EXTRACTED INFORMATION: Begin

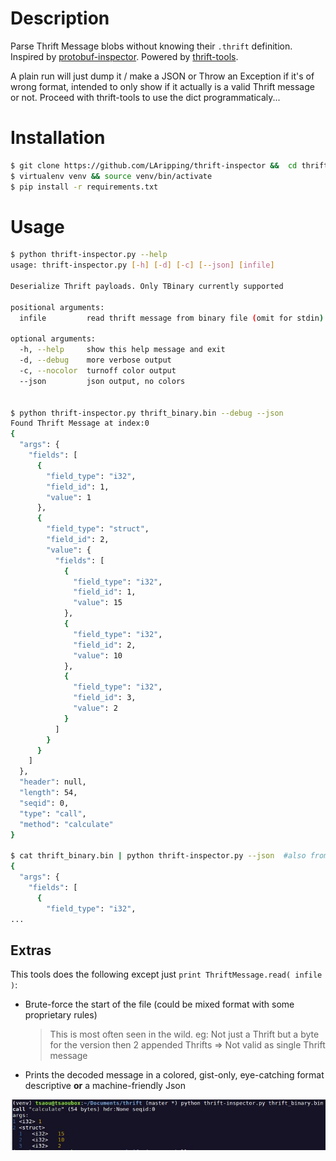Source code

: # Description

Parse Thrift Message blobs without knowing their `.thrift` definition. Inspired by [protobuf-inspector](https://github.com/jmendeth/protobuf-inspector). Powered by [thrift-tools](https://github.com/pinterest/thrift-tools).  

A plain run will just dump it / make a JSON  or Throw an Exception if it's of wrong format, intended to only show if it actually is a valid Thrift message or not. Proceed with thrift-tools to use the dict programmaticaly...








# Installation

```bash
$ git clone https://github.com/LAripping/thrift-inspector &&  cd thrift-inspector
$ virtualenv venv && source venv/bin/activate
$ pip install -r requirements.txt
```





# Usage

```bash
$ python thrift-inspector.py --help
usage: thrift-inspector.py [-h] [-d] [-c] [--json] [infile]

Deserialize Thrift payloads. Only TBinary currently supported

positional arguments:
  infile         read thrift message from binary file (omit for stdin)

optional arguments:
  -h, --help     show this help message and exit
  -d, --debug    more verbose output
  -c, --nocolor  turnoff color output
  --json         json output, no colors


$ python thrift-inspector.py thrift_binary.bin --debug --json
Found Thrift Message at index:0
{
  "args": {
    "fields": [
      {
        "field_type": "i32", 
        "field_id": 1, 
        "value": 1
      }, 
      {
        "field_type": "struct", 
        "field_id": 2, 
        "value": {
          "fields": [
            {
              "field_type": "i32", 
              "field_id": 1, 
              "value": 15
            }, 
            {
              "field_type": "i32", 
              "field_id": 2, 
              "value": 10
            }, 
            {
              "field_type": "i32", 
              "field_id": 3, 
              "value": 2
            }
          ]
        }
      }
    ]
  }, 
  "header": null, 
  "length": 54, 
  "seqid": 0, 
  "type": "call", 
  "method": "calculate"
}

$ cat thrift_binary.bin | python thrift-inspector.py --json  #also from stdin to head/tail/awk... before inspecting
{
  "args": {
    "fields": [
      {
        "field_type": "i32", 
...
```





## Extras

This tools does the following except just `print ThriftMessage.read( infile )`:

- Brute-force the start of the file (could be mixed format with some proprietary rules)

  > This is most often seen in the wild. eg: Not just a Thrift but a byte for the version then 2 appended Thrifts => Not valid as single Thrift message 

- Prints the decoded message in a colored, gist-only, eye-catching format descriptive **or** a machine-friendly Json 

![nested structs](1st_recursion.JPG)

EXTRACTED INFORMATION: End

Please write out all the entries above again exactly as they appear, skipping any images.

Source code

: # Description

Parse Thrift Message blobs without knowing their `.thrift` definition. Inspired by [protobuf-inspector](https://github.com/jmendeth/protobuf-inspector). Powered by [thrift-tools](https://github.com/pinterest/thrift-tools).  

A plain run will just dump it / make a JSON  or Throw an Exception if it's of wrong format, intended to only show if it actually is a valid Thrift message or not. Proceed with thrift-tools to use the dict programmaticaly...








# Installation

```bash
$ git clone https://github.com/LAripping/thrift-inspector &&  cd thrift-inspector
$ virtualenv venv && source venv/bin/activate
$ pip install -r requirements.txt
```





# Usage

```bash
$ python thrift-inspector.py --help
usage: thrift-inspector.py [-h] [-d] [-c] [--json] [infile]

Deserialize Thrift payloads. Only TBinary currently supported

positional arguments:
  infile         read thrift message from binary file (omit for stdin)

optional arguments:
  -h, --help     show this help message and exit
  -d, --debug    more verbose output
  -c, --nocolor  turnoff color output
  --json         json output, no colors


$ python thrift-inspector.py thrift_binary.bin --debug --json
Found Thrift Message at index:0
{
  "args": {
    "fields": [
      {
        "field_type": "i32", 
        "field_id": 1, 
        "value": 1
      }, 
      {
        "field_type": "struct", 
        "field_id": 2, 
        "value": {
          "fields": [
            {
              "field_type": "i32", 
              "field_id": 1, 
              "value": 15
            }, 
            {
              "field_type": "i32", 
              "field_id": 2, 
              "value": 10
            }, 
            {
              "field_type": "i32", 
              "field_id": 3, 
              "value": 2
            }
          ]
        }
      }
    ]
  }, 
  "header": null, 
  "length": 54, 
  "seqid": 0, 
  "type": "call", 
  "method": "calculate"
}

$ cat thrift_binary.bin | python thrift-inspector.py --json  #also from stdin to head/tail/awk... before inspecting
{
  "args": {
    "fields": [
      {
        "field_type": "i32", 
...
```





## Extras

This tools does the following except just `print ThriftMessage.read( infile )`:

- Brute-force the start of the file (could be mixed format with some proprietary rules)

  > This is most often seen in the wild. eg: Not just a Thrift but a byte for the version then 2 appended Thrifts => Not valid as single Thrift message 

- Prints the decoded message in a colored, gist-only, eye-catching format descriptive **or** a machine-friendly Json 

![nested structs](1st_recursion.JPG)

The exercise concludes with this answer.